ROUGH DRAFT authorea.com/109159

# Introduction

We first introduce the problem and examine several domains where it has been examined. We then address the two primary research questions that arise when comparing different methods: how best to model and evaluate timelines. In each of these two areas we organise the key papers thematically. The contributions of each paper are synthesised into a general discussion about the pros and cons of each approach.

## The Problem

Timeline generation (TLG) is a way of representing a large amount of temporally dependent information concisely. It is query driven; we retrieve a corpus of text linked to some entity, event or other term. The canonical TLG model clusters these articles into topics or stories, selects the most important of these clusters and returns timestamped summaries. It can be seen as a generalisation of the multi-document summarisation task, where we have introduced temporal dependency and structure.

Clustering: Our model handles both current and historical articles. Several domains where the TLG model is desirable (e.g. news) are characterised by a large historical catalog and high frequency. Our clustering model has to be scaleable and ideally functional in a streaming context.

Topic models: Incorporating a topic structure into our model gives us an intuitive and understandable document representation. Looking at the topic distribution also lets us prioritise certain kinds of sentences or stories.

Timelines: TLG differs from regular multi-document summarisation in its temporal dependence. As such, we value diversity in both the kind of content selected as well as when it was published.

Summarisation: While clustering and topic modeling are useful structuring tools, we must still compress the data for human readability.

## Applications

Timeline generation has been applied in a range of domains. Several approaches focus on specific sub-problems in TLG. Althoff et al. timelines entities in the Freebase repository (Althoff 2015). This knowledge base is comprised of subject and objects linked by predicates; 'Robert Downey Junior' might be linked by 'Starred In' to 'The Avengers. The TLG model seeks to group and select a subset of these subject-predicates that summarise our query entity. Working from knowledge-base instead of a corpus of text provides useful structure. We are spared the task of preprocessing, entity linking, consolidation and data validation on our text corpora. Of course, this relies on the existence of a knowledge base of timestamped facts about our query entity. This is an issue if we want to be able to perform queries on lesser known entities. A similar approach was used by Ahmed et al. on a corpus of academic papers (Ahmed 2012).
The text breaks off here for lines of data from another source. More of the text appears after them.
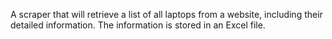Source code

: A scraper that will retrieve a list of all laptops from a website, including their detailed information. The information is stored in an Excel file.

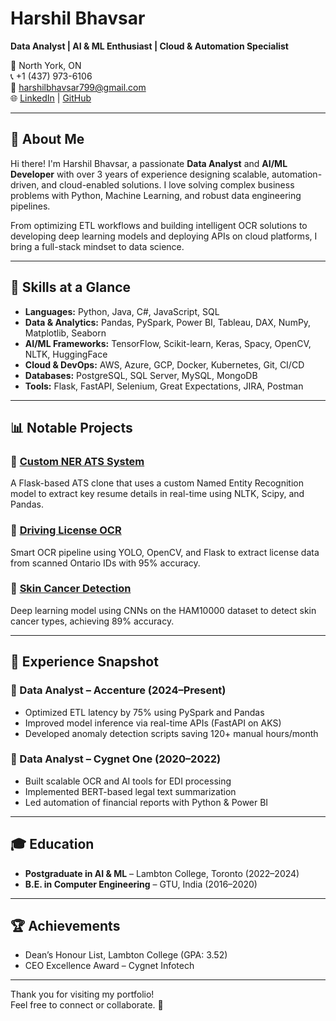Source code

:# Harshil Bhavsar

**Data Analyst | AI & ML Enthusiast | Cloud & Automation Specialist**

📍 North York, ON  
📞 +1 (437) 973-6106  
📧 harshilbhavsar799@gmail.com  
🌐 [LinkedIn](https://www.linkedin.com/in/harshilbhavsar99/) | [GitHub](https://github.com/harshilbhavsar7)

---

## 👋 About Me

Hi there! I'm Harshil Bhavsar, a passionate **Data Analyst** and **AI/ML Developer** with over 3 years of experience designing scalable, automation-driven, and cloud-enabled solutions. I love solving complex business problems with Python, Machine Learning, and robust data engineering pipelines.

From optimizing ETL workflows and building intelligent OCR solutions to developing deep learning models and deploying APIs on cloud platforms, I bring a full-stack mindset to data science.

---

## 🔧 Skills at a Glance

- **Languages:** Python, Java, C#, JavaScript, SQL  
- **Data & Analytics:** Pandas, PySpark, Power BI, Tableau, DAX, NumPy, Matplotlib, Seaborn  
- **AI/ML Frameworks:** TensorFlow, Scikit-learn, Keras, Spacy, OpenCV, NLTK, HuggingFace  
- **Cloud & DevOps:** AWS, Azure, GCP, Docker, Kubernetes, Git, CI/CD  
- **Databases:** PostgreSQL, SQL Server, MySQL, MongoDB  
- **Tools:** Flask, FastAPI, Selenium, Great Expectations, JIRA, Postman

---

## 📊 Notable Projects

### 📄 [Custom NER ATS System](https://github.com/harshilbhavsar7/Custom-NER-with-Flask-API-using-Resume-Data)
A Flask-based ATS clone that uses a custom Named Entity Recognition model to extract key resume details in real-time using NLTK, Scipy, and Pandas.

### 🪪 [Driving License OCR](https://github.com/harshilbhavsar7/Driving-Licence-Data-Extraction)
Smart OCR pipeline using YOLO, OpenCV, and Flask to extract license data from scanned Ontario IDs with 95% accuracy.

### 🧬 [Skin Cancer Detection](https://github.com/harshilbhavsar7/HAM10000-Skin-Lesion-Classification)
Deep learning model using CNNs on the HAM10000 dataset to detect skin cancer types, achieving 89% accuracy.

---

## 🏢 Experience Snapshot

### 🔹 Data Analyst – Accenture (2024–Present)
- Optimized ETL latency by 75% using PySpark and Pandas
- Improved model inference via real-time APIs (FastAPI on AKS)
- Developed anomaly detection scripts saving 120+ manual hours/month

### 🔹 Data Analyst – Cygnet One (2020–2022)
- Built scalable OCR and AI tools for EDI processing
- Implemented BERT-based legal text summarization
- Led automation of financial reports with Python & Power BI

---

## 🎓 Education

- **Postgraduate in AI & ML** – Lambton College, Toronto (2022–2024)  
- **B.E. in Computer Engineering** – GTU, India (2016–2020)  

---

## 🏆 Achievements

- Dean’s Honour List, Lambton College (GPA: 3.52)
- CEO Excellence Award – Cygnet Infotech

---

Thank you for visiting my portfolio!  
Feel free to connect or collaborate. 🚀

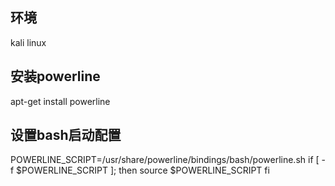 ## 环境
kali linux

## 安装powerline
apt-get install powerline

## 设置bash启动配置
POWERLINE_SCRIPT=/usr/share/powerline/bindings/bash/powerline.sh
    if [ -f $POWERLINE_SCRIPT ]; then
		 source $POWERLINE_SCRIPT
	fi



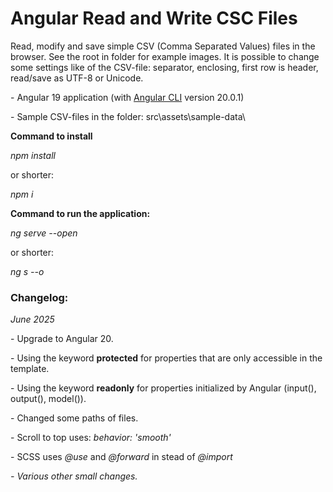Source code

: # Angular Read and Write CSC Files

Read, modify and save simple CSV (Comma Separated Values) files in the browser. See the root in folder for example images. It is possible to change some settings like of the CSV-file: separator, enclosing, first row is header, read/save as UTF-8 or Unicode.

\- Angular 19 application (with [Angular CLI](https://github.com/angular/angular-cli) version 20.0.1)

\- Sample CSV-files in the folder: src\\assets\\sample-data\\

**Command to install**

_npm install_

or shorter:

_npm i_

**Command to run the application:**

_ng serve --open_

or shorter:

_ng s --o_

### **Changelog:**

_June 2025_

\- Upgrade to Angular 20. 

\- Using the keyword **protected** for properties that are only accessible in the template.

\- Using the keyword **readonly** for properties initialized by Angular (input(), output(), model()).

\- Changed some paths of files.

\- Scroll to top uses: _behavior: 'smooth'_

\- SCSS uses _@use_ and _@forward_ in stead of _@import_

_\- Various other small changes._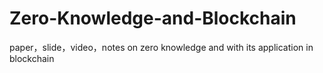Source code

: # Zero-Knowledge-and-Blockchain
paper，slide，video，notes on zero knowledge and with its application in blockchain
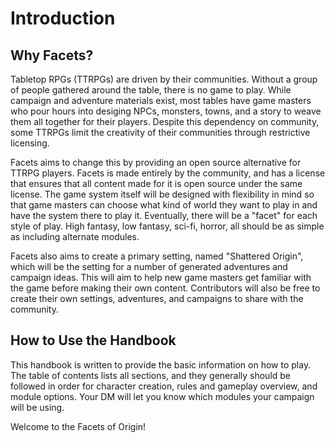# Introduction

## Why Facets?

 Tabletop RPGs (TTRPGs) are driven by their communities.  Without a group of people 
gathered around the table, there is no game to play.  While campaign and adventure 
materials exist, most tables have game masters who pour hours into desiging NPCs,
monsters, towns, and a story to weave them all together for their players.  Despite this
dependency on community, some TTRPGs limit the creativity of their communities through
restrictive licensing.  

  Facets aims to change this by providing an open source alternative for TTRPG players.
Facets is made entirely by the community, and has a license that ensures that all content
made for it is open source under the same license.  The game system itself will be
designed with flexibility in mind so that game masters can choose what kind of world they
want to play in and have the system there to play it.  Eventually, there will be a
"facet" for each style of play.  High fantasy, low fantasy, sci-fi, horror, all should be
as simple as including alternate modules.

  Facets also aims to create a primary setting, named "Shattered Origin", which will be
the setting for a number of generated adventures and campaign ideas.  This will aim to
help new game masters get familiar with the game before making their own content.
Contributors will also be free to create their own settings, adventures, and campaigns to
share with the community.

## How to Use the Handbook

  This handbook is written to provide the basic information on how to play.  The table
of contents lists all sections, and they generally should be followed in order for
character creation, rules and gameplay overview, and module options.  Your DM will let
you know which modules your campaign will be using.

Welcome to the Facets of Origin!
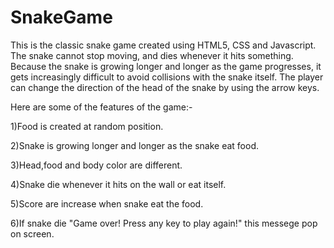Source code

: # SnakeGame

This is the classic  snake game created using HTML5, CSS and Javascript. The snake cannot stop moving, and dies whenever
it hits something. Because the snake is growing longer and longer as
the game progresses, it gets increasingly difficult to avoid collisions with the snake itself.
The player can change the direction of the head of the snake by using the arrow keys.

Here are some of the features of the game:-

1)Food is created at random position.

2)Snake is growing longer and longer as the snake eat food.

3)Head,food and body color are different.

4)Snake die whenever it hits on the wall or eat itself.

5)Score are increase when snake eat the food.

6)If snake die "Game over! Press any key to play again!" this messege pop on screen.
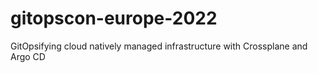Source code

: # gitopscon-europe-2022
GitOpsifying cloud natively managed infrastructure with Crossplane and Argo CD
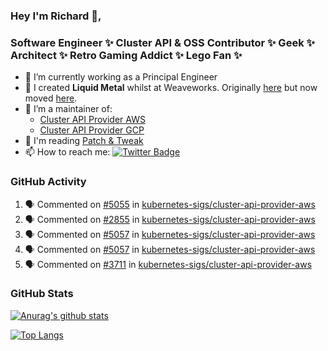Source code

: ### Hey I'm Richard 👋, 

<h3 align="left">Software Engineer ✨ Cluster API & OSS Contributor ✨ Geek ✨ Architect ✨ Retro Gaming Addict ✨ Lego Fan ✨</h3>

- 🔭 I’m currently working as a Principal Engineer
- 📯 I created **Liquid Metal** whilst at Weaveworks. Originally [here](https://github.com/weaveworks-liquidmetal) but now moved [here](https://github.com/liquidmetal-dev).
- 👯 I’m a maintainer of:
  -  [Cluster API Provider AWS](https://github.com/kubernetes-sigs/cluster-api-provider-aws)
  -  [Cluster API Provider GCP](https://github.com/kubernetes-sigs/cluster-api-provider-gcp)
- 💬 I'm reading [Patch & Tweak](https://bjooks.com/products/patch-tweak-exploring-modular-synthesis)
- 📫 How to reach me: [![Twitter Badge](https://img.shields.io/badge/-@fruit_case-00acee?style=flat&logo=Twitter&logoColor=white)](https://twitter.com/intent/follow?screen_name=fruit_case "Follow on Twitter")

### GitHub Activity 

<!--START_SECTION:activity-->
1. 🗣 Commented on [#5055](https://github.com/kubernetes-sigs/cluster-api-provider-aws/pull/5055#issuecomment-2236180639) in [kubernetes-sigs/cluster-api-provider-aws](https://github.com/kubernetes-sigs/cluster-api-provider-aws)
2. 🗣 Commented on [#2855](https://github.com/kubernetes-sigs/cluster-api-provider-aws/issues/2855#issuecomment-2236178518) in [kubernetes-sigs/cluster-api-provider-aws](https://github.com/kubernetes-sigs/cluster-api-provider-aws)
3. 🗣 Commented on [#5057](https://github.com/kubernetes-sigs/cluster-api-provider-aws/pull/5057#issuecomment-2236174164) in [kubernetes-sigs/cluster-api-provider-aws](https://github.com/kubernetes-sigs/cluster-api-provider-aws)
4. 🗣 Commented on [#5057](https://github.com/kubernetes-sigs/cluster-api-provider-aws/pull/5057#issuecomment-2236172417) in [kubernetes-sigs/cluster-api-provider-aws](https://github.com/kubernetes-sigs/cluster-api-provider-aws)
5. 🗣 Commented on [#3711](https://github.com/kubernetes-sigs/cluster-api-provider-aws/issues/3711#issuecomment-2236162698) in [kubernetes-sigs/cluster-api-provider-aws](https://github.com/kubernetes-sigs/cluster-api-provider-aws)
<!--END_SECTION:activity-->

### GitHub Stats

[![Anurag's github stats](https://github-readme-stats.vercel.app/api?username=richardcase&count_private=true&show_icons=true)](https://github.com/anuraghazra/github-readme-stats)

[![Top Langs](https://github-readme-stats.vercel.app/api/top-langs/?username=richardcase&hide=html&layout=compact)](https://github.com/anuraghazra/github-readme-stats)
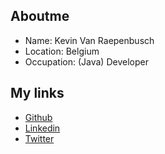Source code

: ## Aboutme

* Name: Kevin Van Raepenbusch
* Location: Belgium
* Occupation: (Java) Developer

## My links
* [Github](https://github.com/metalleke)
* [Linkedin](https://www.linkedin.com/in/kevinvr/)
* [Twitter](http://twitter.com/metalleke)
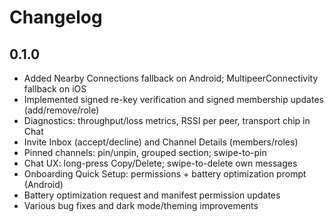 # Changelog

## 0.1.0
- Added Nearby Connections fallback on Android; MultipeerConnectivity fallback on iOS
- Implemented signed re-key verification and signed membership updates (add/remove/role)
- Diagnostics: throughput/loss metrics, RSSI per peer, transport chip in Chat
- Invite Inbox (accept/decline) and Channel Details (members/roles)
- Pinned channels: pin/unpin, grouped section; swipe-to-pin
- Chat UX: long-press Copy/Delete; swipe-to-delete own messages
- Onboarding Quick Setup: permissions + battery optimization prompt (Android)
- Battery optimization request and manifest permission updates
- Various bug fixes and dark mode/theming improvements


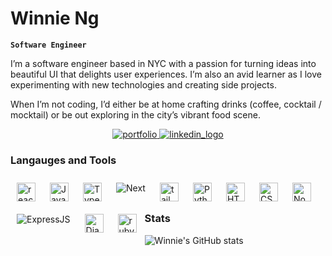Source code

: # Winnie Ng

**`Software Engineer`**

I’m a software engineer based in NYC with a passion for turning ideas into beautiful UI that delights user experiences. I’m also an avid learner as I love experimenting with new technologies and creating side projects. 

When I’m not coding, I’d either be at home crafting drinks (coffee, cocktail / mocktail) or be out exploring in the city’s vibrant food scene.

<p align="center">
  <a href="https://winnieng.dev/" target="_blank">
    <img alt="portfolio" src="https://custom-icon-badges.demolab.com/badge/-Portfolio-white?style=for-the-badge&logoColor=black"/>
  </a>
  <a href="https://www.linkedin.com/in/cwingng/" target="_blank">
    <img alt="linkedin_logo" src="https://img.shields.io/badge/-LinkedIn-3178C6?style=for-the-badge&logo=linkedIn&logoColor=white" />
  </a>
</p>


### Langauges and Tools


<img align="left" alt="react" width="30px" style="padding:10px;" src="https://cdn.jsdelivr.net/gh/devicons/devicon/icons/react/react-original.svg" /> 

<img align="left" alt="JavaScript" width="30px" style="padding:10px;" src="https://cdn.jsdelivr.net/gh/devicons/devicon/icons/javascript/javascript-plain.svg" />
<img align="left" alt="TypeScript" width="30px" style="padding:10px;" src="https://cdn.jsdelivr.net/gh/devicons/devicon/icons/typescript/typescript-plain.svg" />

<img align="left" alt="Next" style="padding:10px;" src="https://custom-icon-badges.demolab.com/badge/-Next-black?style=for-the-badge&logoColor=white" />


<img align="left" alt="tailwind" width="30px" style="padding:10px;" src="https://cdn.jsdelivr.net/gh/devicons/devicon/icons/tailwindcss/tailwindcss-plain.svg" />
          
<img align="left" alt="Python" width="30px" style="padding:10px;" src="https://cdn.jsdelivr.net/gh/devicons/devicon/icons/python/python-plain.svg" />

<img align="left" alt="HTML" width="30px" style="padding:10px;" src="https://cdn.jsdelivr.net/gh/devicons/devicon/icons/html5/html5-plain.svg" />

<img align="left" alt="CSS" width="30px" style="padding:10px;" src="https://cdn.jsdelivr.net/gh/devicons/devicon/icons/css3/css3-plain.svg" />

<img align="left" alt="NodeJS" width="30px" style="padding:10px;" src="https://cdn.jsdelivr.net/gh/devicons/devicon/icons/nodejs/nodejs-original.svg" />

<img align="left" alt="ExpressJS" style="padding:10px;" src="https://custom-icon-badges.demolab.com/badge/-express-black?style=for-the-badge&logoColor=white" />

<img align="left" alt="Django" width="30px" style="padding:10px;" src="https://cdn.jsdelivr.net/gh/devicons/devicon/icons/django/django-plain.svg" />
          
<img align="left" alt="ruby" width="30px" style="padding:10px;" src="https://cdn.jsdelivr.net/gh/devicons/devicon/icons/ruby/ruby-original.svg" />




<br/>
<br/>

### Stats

![Winnie's GitHub stats](https://github-readme-stats.vercel.app/api?username=winniecwng&show_icons=true&theme=gruvbox)
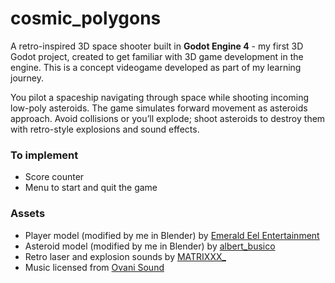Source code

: # cosmic_polygons

A retro-inspired 3D space shooter built in **Godot Engine 4** - my first 3D Godot project, created to get familiar with 3D game development in the engine. This is a concept videogame developed as part of my learning journey.

You pilot a spaceship navigating through space while shooting incoming low-poly asteroids. The game simulates forward movement as asteroids approach. Avoid collisions or you’ll explode; shoot asteroids to destroy them with retro-style explosions and sound effects.

### To implement

- Score counter  
- Menu to start and quit the game

### Assets

- Player model (modified by me in Blender) by [Emerald Eel Entertainment](https://emerald-eel-entertainment.itch.io/low-poly-spaceship-asset-pack-001)  
- Asteroid model (modified by me in Blender) by [albert_busico](https://sketchfab.com/3d-models/ps1-style-low-poly-asteroids-994740be63754d76ad4988f05f9cd6f1)  
- Retro laser and explosion sounds by [MATRIXXX_](https://freesound.org/people/MATRIXXX_/)  
- Music licensed from [Ovani Sound](https://ovanisound.com/)
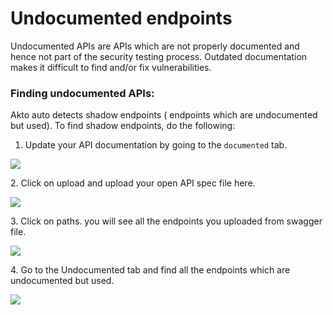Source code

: # Undocumented endpoints

Undocumented APIs are APIs which are not properly documented and hence not part of the security testing process. Outdated documentation makes it difficult to find and/or fix vulnerabilities.

### Finding undocumented APIs:

Akto auto detects shadow endpoints ( endpoints which are undocumented but used). To find shadow endpoints, do the following:

1. Update your API documentation by going to the `documented` tab.

![](<../../.gitbook/assets/Frame 53.png>)

&#x20; 2\. Click on upload and upload your open API spec file here.

![](<../../.gitbook/assets/Frame 55.png>)

3\. Click on paths. you will see all the endpoints you uploaded from swagger file.

![](<../../.gitbook/assets/Frame 56.png>)

4\. Go to the Undocumented tab and find all the endpoints which are undocumented but used.

![](<../../.gitbook/assets/Frame 57.png>)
Single-document variations of the TLG model have been applied to Wikipedia and Wikinews articles (Bauer 2015, Minard 2015). The single-document nature of the task is characterised by a focus on the summarisation and selection tasks over clustering. Timelines took the form of timestamped subsets of the document sentences. A similar approach has been applied to Twitter feeds; Hong et al. applied a single-document version of the TLG model to a user's tweet-history (Hong 2011).

The most frequent application of TLG models is to a corpus of news articles (Chieu 2004, Hong 2011, Yan 2011, Yan 2011a, Allan 2001, Swan 2000, Ahmed 2011). A document retrieval service is given a query term; a person, event, company or generic term. The body of documents retrieved form the input for the TLG task. The task then is to group and summarise a potentially large body of articles and provide a compact representation of the query term.

# Research Methods in Timeline Modelling

Several approaches have been used to model timelines and the TLG problem. They can be roughly divided into optimisation based approaches and probabilstic approaches. Our focus and the majority of our analysis is on the latter. They are the more prevalent approach and have several highly desirable attributes in terms of post-hoc querying and representation.

## Optimisation Based Approaches

Optimisation based approaches develop a function that measures sentence importance. This has to account for relevancy and diversity -- both in terms of content and temporality. Once this function has been formulated, inference occurs through maximisisation.

### Simple Optimisation

Several approaches formulate TLG as a simple optimisation problem. Althoff et al. and Chieu et al. both define objective functions on the sentence level which include signals of relevance and diversity (Althoff 2015, Chieu 2004). Numeric methods are used to find the sentences maximising this objective. This approach forgoes the topic and clustering structure present in other methodologies. The advantage is that model construction and timeline generation is relatively simple. Without any additional structure on the data it can be hard to determine a valid and representative objective function. This structure can also be useful in and of itself, discussed further in the subsequent sections.

### PageRank Framework

In a similar manner some academics have applied a PageRank-esque framework to TLG (Yan 2011, Yan 2011a, Tran 2015). These models operate through maximising an objective function, but are characterised by an underlying graph structure. Sentences are linked to one another and ranked based on the 'votes' or 'preferences' they receive from their neighbours. Often inter- and intra- document sentences are represented and weighted differently to improve performance (Wan 2007). Temporal dependence is induced through the particulars of graph construction; Yan et al. for example models this component through intra- and inter- date edges (Yan 2011, Yan 2011a). The PageRank approach is more structured than a simple optimisation approach, and comes at the cost of additional model building complexity. The tradeoff is that the graph-structure is argued as being an intuitive method for representing the problem (Wan 2007).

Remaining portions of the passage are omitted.